Probabilistic circuit for lossless HEP data compression
Short description of the project
Neural data compression is an efficient solution for reducing the cost and computational resources of data storage in many LHC experiments. However, it suffers from the ability to precisely reconstruct compressed data, as most of the neural compression algorithms perform the decompression with the information loosage.

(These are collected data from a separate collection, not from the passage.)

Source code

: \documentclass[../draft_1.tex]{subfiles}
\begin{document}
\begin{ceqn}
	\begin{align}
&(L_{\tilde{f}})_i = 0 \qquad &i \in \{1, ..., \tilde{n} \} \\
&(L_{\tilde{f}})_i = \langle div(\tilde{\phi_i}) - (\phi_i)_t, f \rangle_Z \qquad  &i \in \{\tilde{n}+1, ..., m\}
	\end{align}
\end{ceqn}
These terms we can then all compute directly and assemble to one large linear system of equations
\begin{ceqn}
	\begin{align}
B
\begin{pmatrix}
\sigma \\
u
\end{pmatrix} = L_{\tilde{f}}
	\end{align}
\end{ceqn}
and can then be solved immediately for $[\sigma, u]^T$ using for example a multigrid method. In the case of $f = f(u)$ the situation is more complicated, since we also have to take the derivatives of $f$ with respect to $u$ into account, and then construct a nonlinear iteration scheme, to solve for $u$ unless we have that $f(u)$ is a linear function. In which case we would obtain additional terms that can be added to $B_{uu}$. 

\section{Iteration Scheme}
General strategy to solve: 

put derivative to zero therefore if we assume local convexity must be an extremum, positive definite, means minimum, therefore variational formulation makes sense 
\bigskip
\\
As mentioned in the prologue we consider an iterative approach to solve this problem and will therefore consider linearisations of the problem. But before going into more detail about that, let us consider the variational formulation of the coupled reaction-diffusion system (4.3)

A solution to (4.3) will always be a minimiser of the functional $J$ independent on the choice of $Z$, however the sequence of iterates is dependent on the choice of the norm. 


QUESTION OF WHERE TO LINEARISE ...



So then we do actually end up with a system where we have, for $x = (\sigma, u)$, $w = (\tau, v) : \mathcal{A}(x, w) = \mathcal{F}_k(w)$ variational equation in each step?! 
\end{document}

On another hand, the lossless neural data compression schemas (VAE, IDF) have a lower compression ratio and are not fast enough for file IO. This project’s task is to overcome the disadvantages of the neural compression algorithm by using the probabilistic circuit for HEP data compression.
Task ideas
- Implement the probabilistic circuit using the PyTorch
- Train and compress the HEP data (Higgs data, TopQuark Dataset)

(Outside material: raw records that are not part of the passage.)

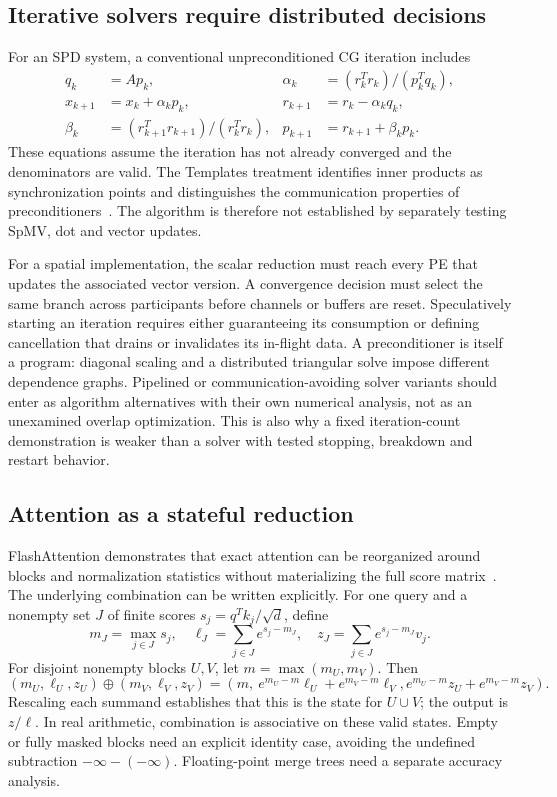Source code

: \documentclass[final,3p,times,authoryear]{elsarticle}
\begin{document}
\subsection{Iterative solvers require distributed decisions}
For an SPD system, a conventional unpreconditioned CG iteration includes
\begin{align}
 q_k&=Ap_k,& \alpha_k&=(r_k^Tr_k)/(p_k^Tq_k),\\
 x_{k+1}&=x_k+\alpha_kp_k,&r_{k+1}&=r_k-\alpha_kq_k,\\
 \beta_k&=(r_{k+1}^Tr_{k+1})/(r_k^Tr_k),&
 p_{k+1}&=r_{k+1}+\beta_kp_k.
\end{align}
These equations assume the iteration has not already converged and the denominators are valid. The Templates treatment identifies inner products as synchronization points and distinguishes the communication properties of preconditioners~\citep{templates1994}. The algorithm is therefore not established by separately testing SpMV, dot and vector updates.

For a spatial implementation, the scalar reduction must reach every PE that updates the associated vector version. A convergence decision must select the same branch across participants before channels or buffers are reset. Speculatively starting an iteration requires either guaranteeing its consumption or defining cancellation that drains or invalidates its in-flight data. A preconditioner is itself a program: diagonal scaling and a distributed triangular solve impose different dependence graphs. Pipelined or communication-avoiding solver variants should enter as algorithm alternatives with their own numerical analysis, not as an unexamined overlap optimization. This is also why a fixed iteration-count demonstration is weaker than a solver with tested stopping, breakdown and restart behavior.

\subsection{Attention as a stateful reduction}
FlashAttention demonstrates that exact attention can be reorganized around blocks and normalization statistics without materializing the full score matrix~\citep{flash2022}. The underlying combination can be written explicitly. For one query and a nonempty set $J$ of finite scores $s_j=q^Tk_j/\sqrt d$, define
\begin{equation}
 m_J=\max_{j\in J}s_j,\quad
 \ell_J=\sum_{j\in J}e^{s_j-m_J},\quad
 z_J=\sum_{j\in J}e^{s_j-m_J}v_j.
\end{equation}
For disjoint nonempty blocks $U,V$, let $m=\max(m_U,m_V)$. Then
\begin{equation}\label{eq:softmax-merge}
 (m_U,\ell_U,z_U)\oplus(m_V,\ell_V,z_V)
 =\left(m,\ e^{m_U-m}\ell_U+e^{m_V-m}\ell_V,
             e^{m_U-m}z_U+e^{m_V-m}z_V\right).
\end{equation}
Rescaling each summand establishes that this is the state for $U\cup V$; the output is $z/\ell$. In real arithmetic, combination is associative on these valid states. Empty or fully masked blocks need an explicit identity case, avoiding the undefined subtraction $-\infty-(-\infty)$. Floating-point merge trees need a separate accuracy analysis.
\end{document}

- Measure the cost and quantify the optimal compression ratio of the probabilistic circuit
- Perform the benchmark, and compare the results with AE, Transformer
Expected results
An improved compression performance with documentation and figures of merit that may include:
- Implemented model of the probabilistic circuit
- Documentation of the benchmark and experiment of compression of the HEP data
Requirements
Required: Good knowledge of UNIX, Python, matplotlib, Pytorch, Julia, Pandas, ROOT.
Links
-
Previous work:
- ROOT
- Jupyter
- Lossless compression with probabilistic circuits
- iFlow: Numerically Invertible Flows for Efficient Lossless Compression via a Uniform Coder
- Integer Discrete Flows and Lossless Compression
Mentors
- Leonid Didukh
- Caterina Doglioni - CERN
Additional Information
- Difficulty level (low / medium / high): medium
- Duration: 350 hours
- Mentor availability: June-October (with 3 weeks mentor vacation where student will work independently with minimal guidance)